Quelli che parlano con i coniglietti
C’è chi troverebbe un segno del destino in alcune coincidenze e con questo dare un senso alle difficoltà quotidiane. È certo che sentire Benedetta cantare “Mad world” mi ha richiamato alla mente Donnie Darko, un film che avevo visto, ma che dopo quasi diciotto anni e tante esperienze vissute, ha avuto tutto altro significato.
Al di là della tematica relativa alla comprensione delle leggi che regolano l’universo, della possibilità che esista un universo parallelo (nel film il professore di scienze consiglia a Donnie di leggere “Dal big bang ai buchi neri” di Stephen Hawking), la protagonista è la schizofrenia adolescenziale che forse, in maniera troppo scontata, il regista rappresenta con la figura del coniglio Frank, avvalorando il luogo comune che vede gli schizofrenici “parlare con i coniglietti”.
La schizofrenia colpisce circa l’1% della popolazione ed è correlata alla delezione del cromosoma 22, che è tra quelli coinvolti nell’autismo. Non tutti quelli che hanno tale anomalia manifestano il disturbo; sembra che sia importante l’espressività genica, ossia tutto quello che riguarda l’RNA messaggero, il filamento costituito da una serie di triplette di basi azotate complementari a quelle del DNA, responsabile della sintesi delle proteine. Quale può essere il trigger, cioè lo stimolo che fa sì che l’anomalia si esprima clinicamente? Gli scienziati hanno trovato una riduzione delle dimensioni dell’ippocampo, struttura cerebrale collegata alle emozioni e alla memoria.
Il 30% delle persone con delezione 22 sviluppa sintomi psicotici tipo allucinazioni uditive (sentire le voci), problemi di memoria, disturbi relativi ad un’alterata percezione della realtà, difficoltà alla socializzazione con forte paranoia. È nota da tempo la stretta relazione tra schizofrenia ed ippocampo, ma questo lavoro del giugno 2019 (https://www.nature.com/articles/s41380-019-0443-z), correla questa struttura cerebrale alla delezione 22. È stato visto che l’ippocampo del gruppo con la delezione cromosomica, pur piccolo rispetto alla norma, presenta una crescita identica al gruppo di controllo. All’interno dell’ippocampo, c’è una porzione – detta CA3 – che non è coinvolta dalla generale riduzione delle dimensioni. Questa area è quella che presiede alla memorizzazione.

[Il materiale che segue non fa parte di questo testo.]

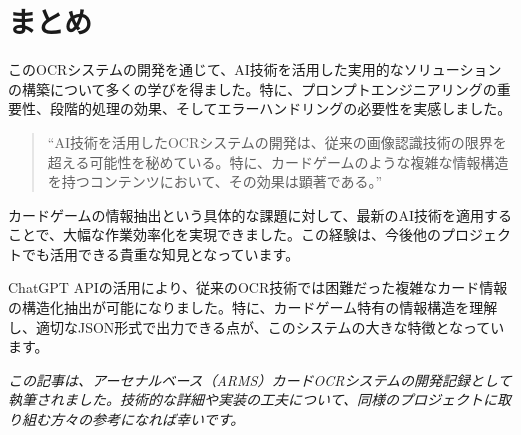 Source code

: \documentclass[a4paper,11pt]{jsarticle}
\begin{document}
\section*{まとめ}

このOCRシステムの開発を通じて、AI技術を活用した実用的なソリューションの構築について多くの学びを得ました。特に、プロンプトエンジニアリングの重要性、段階的処理の効果、そしてエラーハンドリングの必要性を実感しました。

\begin{quotation}
    ``AI技術を活用したOCRシステムの開発は、従来の画像認識技術の限界を超える可能性を秘めている。特に、カードゲームのような複雑な情報構造を持つコンテンツにおいて、その効果は顕著である。''
\end{quotation}

カードゲームの情報抽出という具体的な課題に対して、最新のAI技術を適用することで、大幅な作業効率化を実現できました。この経験は、今後他のプロジェクトでも活用できる貴重な知見となっています。

ChatGPT APIの活用により、従来のOCR技術では困難だった複雑なカード情報の構造化抽出が可能になりました。特に、カードゲーム特有の情報構造を理解し、適切なJSON形式で出力できる点が、このシステムの大きな特徴となっています。

\vspace{2em}

\begin{center}
\textit{この記事は、アーセナルベース（ARMS）カードOCRシステムの開発記録として執筆されました。技術的な詳細や実装の工夫について、同様のプロジェクトに取り組む方々の参考になれば幸いです。}
\end{center}
\end{document}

Intorno ai 17-18 anni, le persone con i sintomi conclamati della schizofrenia hanno sia la riduzione dell’ippocampo che dell’area CA3. Gli scienziati hanno ipotizzato che, in risposta a ciò, l’ippocampo sia sottoposto ad un surplus di lavoro di tipo compensativo che causerebbe uno stress e con questo tutta una cascata di reazioni biochimiche che libererebbero fattori infiammatori, aggravanti il quadro. Lo sviluppo di tale ricerca sarà sicuramente rivolta a valutare l’uso degli antiossidanti per migliorare la sintomatologia clinica. Se convivere con la neurodiversità è un impegno gravoso da entrambe le parti, la presenza della schizofrenia è indubbiamente un elemento in grado di piegare psichicamente famiglie già duramente provate.